La GEPP présente certaines limites, notamment un périmètre réglementaire restreint aux entreprises de plus de 300 salariés et une prise en compte encore partielle des dimensions financières liées aux décisions d’emploi. Sa mise en œuvre dépend également du contexte et de la maturité RH des organisations.

Ces limites plus en détails

Malgré ses apports, la GEPP présente certaines limites qu’il convient de prendre en compte pour en comprendre la portée réelle.

D’un point de vue réglementaire, l’obligation de négocier un accord GEPP concerne principalement les entreprises de plus de 300 salariés, ce qui restreint son application à une partie du tissu économique. De nombreuses organisations restent ainsi en dehors du cadre formel de la démarche.

Par ailleurs, la GEPP ne traite pas directement la dimension financière des décisions liées à l’emploi et aux parcours professionnels. Les scénarios envisagés reposent avant tout sur des hypothèses organisationnelles et RH, sans toujours intégrer les impacts économiques associés.

Comment mettre en place une GEPP de manière efficace ?

La mise en œuvre d’une GEPP repose sur une démarche structurée d’anticipation des évolutions des emplois et des parcours professionnels.

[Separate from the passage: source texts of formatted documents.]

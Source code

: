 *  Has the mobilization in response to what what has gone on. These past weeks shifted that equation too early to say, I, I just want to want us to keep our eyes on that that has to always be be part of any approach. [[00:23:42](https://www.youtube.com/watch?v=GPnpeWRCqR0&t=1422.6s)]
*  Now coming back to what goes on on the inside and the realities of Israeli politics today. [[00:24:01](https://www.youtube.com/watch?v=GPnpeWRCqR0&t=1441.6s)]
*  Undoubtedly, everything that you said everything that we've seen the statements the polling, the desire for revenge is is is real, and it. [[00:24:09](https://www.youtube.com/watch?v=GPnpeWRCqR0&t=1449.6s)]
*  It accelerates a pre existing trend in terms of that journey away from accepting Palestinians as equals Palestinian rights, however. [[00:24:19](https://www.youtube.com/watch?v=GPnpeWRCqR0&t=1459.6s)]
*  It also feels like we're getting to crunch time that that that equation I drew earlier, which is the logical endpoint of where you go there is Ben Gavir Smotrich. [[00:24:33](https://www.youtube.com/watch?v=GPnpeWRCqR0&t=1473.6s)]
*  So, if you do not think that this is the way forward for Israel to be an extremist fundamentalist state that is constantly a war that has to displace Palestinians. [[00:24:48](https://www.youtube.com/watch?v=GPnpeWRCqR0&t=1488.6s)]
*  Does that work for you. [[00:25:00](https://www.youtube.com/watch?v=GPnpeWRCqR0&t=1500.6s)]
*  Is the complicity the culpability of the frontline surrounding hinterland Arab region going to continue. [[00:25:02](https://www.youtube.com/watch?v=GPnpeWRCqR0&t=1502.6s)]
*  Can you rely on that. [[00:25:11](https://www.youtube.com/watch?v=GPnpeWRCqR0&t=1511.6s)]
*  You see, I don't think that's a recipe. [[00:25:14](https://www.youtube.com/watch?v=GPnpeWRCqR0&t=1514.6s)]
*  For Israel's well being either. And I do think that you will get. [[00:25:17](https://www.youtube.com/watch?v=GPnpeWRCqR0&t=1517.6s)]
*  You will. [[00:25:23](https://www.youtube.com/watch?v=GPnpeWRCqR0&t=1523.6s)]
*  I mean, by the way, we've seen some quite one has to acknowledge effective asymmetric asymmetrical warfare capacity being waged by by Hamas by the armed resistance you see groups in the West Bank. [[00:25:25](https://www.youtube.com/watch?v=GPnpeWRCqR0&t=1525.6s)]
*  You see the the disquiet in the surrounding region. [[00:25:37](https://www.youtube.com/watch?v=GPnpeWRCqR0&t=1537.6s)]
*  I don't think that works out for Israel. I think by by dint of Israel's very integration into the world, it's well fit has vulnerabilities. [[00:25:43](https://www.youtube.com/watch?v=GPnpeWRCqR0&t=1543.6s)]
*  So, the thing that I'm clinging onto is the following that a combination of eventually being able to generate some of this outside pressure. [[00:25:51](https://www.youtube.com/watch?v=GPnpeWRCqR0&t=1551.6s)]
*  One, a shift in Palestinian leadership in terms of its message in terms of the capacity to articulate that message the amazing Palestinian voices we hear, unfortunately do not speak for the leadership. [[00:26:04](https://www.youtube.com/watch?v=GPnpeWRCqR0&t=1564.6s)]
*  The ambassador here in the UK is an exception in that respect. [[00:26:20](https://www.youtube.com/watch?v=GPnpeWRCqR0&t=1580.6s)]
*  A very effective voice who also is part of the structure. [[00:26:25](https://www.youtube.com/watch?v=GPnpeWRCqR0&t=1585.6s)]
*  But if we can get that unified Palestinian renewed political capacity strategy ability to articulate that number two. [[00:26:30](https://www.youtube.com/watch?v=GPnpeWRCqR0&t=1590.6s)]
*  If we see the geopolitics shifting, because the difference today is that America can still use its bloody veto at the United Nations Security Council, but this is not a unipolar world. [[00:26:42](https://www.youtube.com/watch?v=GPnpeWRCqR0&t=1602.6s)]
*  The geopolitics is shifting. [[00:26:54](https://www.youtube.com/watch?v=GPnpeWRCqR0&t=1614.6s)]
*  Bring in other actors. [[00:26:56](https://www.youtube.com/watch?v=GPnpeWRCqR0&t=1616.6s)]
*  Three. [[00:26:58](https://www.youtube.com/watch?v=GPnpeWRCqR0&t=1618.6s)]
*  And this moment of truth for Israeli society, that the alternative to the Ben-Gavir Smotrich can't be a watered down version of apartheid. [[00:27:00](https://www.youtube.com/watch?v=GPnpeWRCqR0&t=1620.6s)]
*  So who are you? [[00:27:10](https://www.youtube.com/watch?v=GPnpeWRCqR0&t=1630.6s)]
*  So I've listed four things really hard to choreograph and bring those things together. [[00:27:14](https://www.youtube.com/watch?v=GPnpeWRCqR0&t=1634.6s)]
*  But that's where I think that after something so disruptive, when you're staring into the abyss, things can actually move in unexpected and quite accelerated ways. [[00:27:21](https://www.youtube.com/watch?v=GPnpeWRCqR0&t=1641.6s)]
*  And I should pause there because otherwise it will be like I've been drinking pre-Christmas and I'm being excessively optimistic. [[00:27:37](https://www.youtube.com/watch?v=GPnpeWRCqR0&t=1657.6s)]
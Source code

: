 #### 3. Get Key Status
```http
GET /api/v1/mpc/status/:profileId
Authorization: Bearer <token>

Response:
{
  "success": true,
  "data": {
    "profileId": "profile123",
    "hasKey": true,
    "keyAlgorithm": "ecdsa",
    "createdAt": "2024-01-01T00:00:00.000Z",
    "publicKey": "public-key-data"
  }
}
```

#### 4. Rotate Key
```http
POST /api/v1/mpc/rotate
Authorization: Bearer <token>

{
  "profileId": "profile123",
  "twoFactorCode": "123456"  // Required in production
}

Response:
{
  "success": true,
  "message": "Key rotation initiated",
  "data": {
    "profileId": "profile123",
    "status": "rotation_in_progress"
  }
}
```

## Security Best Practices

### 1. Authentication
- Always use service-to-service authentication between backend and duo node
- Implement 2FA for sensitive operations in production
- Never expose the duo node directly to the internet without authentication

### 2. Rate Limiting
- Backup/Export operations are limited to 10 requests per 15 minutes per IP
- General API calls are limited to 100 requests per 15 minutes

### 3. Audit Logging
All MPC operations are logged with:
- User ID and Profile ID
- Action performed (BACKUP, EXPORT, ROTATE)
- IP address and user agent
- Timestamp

Elle s’inscrit généralement dans la continuité des approches de type GPEC, tout en intégrant la notion de parcours professionnel. Les modalités de mise en œuvre varient selon le contexte, la taille et la maturité RH des organisations.

À retenir sur la mise en œuvre de la GEPP

  • La GEPP repose sur une démarche structurée d’anticipation des évolutions des emplois et des parcours professionnels.
  • Dans les pratiques, cette démarche s’inscrit souvent dans la continuité des approches historiquement portées par la GPEC.
  • La différence réside principalement dans l’intégration de la notion de parcours professionnel et dans une logique d’anticipation élargie.
  • Les étapes de mise en œuvre peuvent varier selon le contexte, la taille et la maturité RH des organisations.

Conclure sur la GEPP

La GEPP s’impose aujourd’hui comme un cadre de référence pour accompagner les transformations de l’emploi et sécuriser les parcours professionnels dans un contexte de mutations rapides.

En élargissant la logique historique de la GPEC aux trajectoires professionnelles, elle permet aux entreprises de mieux anticiper leurs besoins tout en renforçant l’employabilité des collaborateurs.

Si sa mise en œuvre dépend fortement du contexte organisationnel et réglementaire, la GEPP constitue un socle essentiel pour des approches plus globales de planification des ressources et d’anticipation des compétences, à l’image du Strategic Workforce Planning.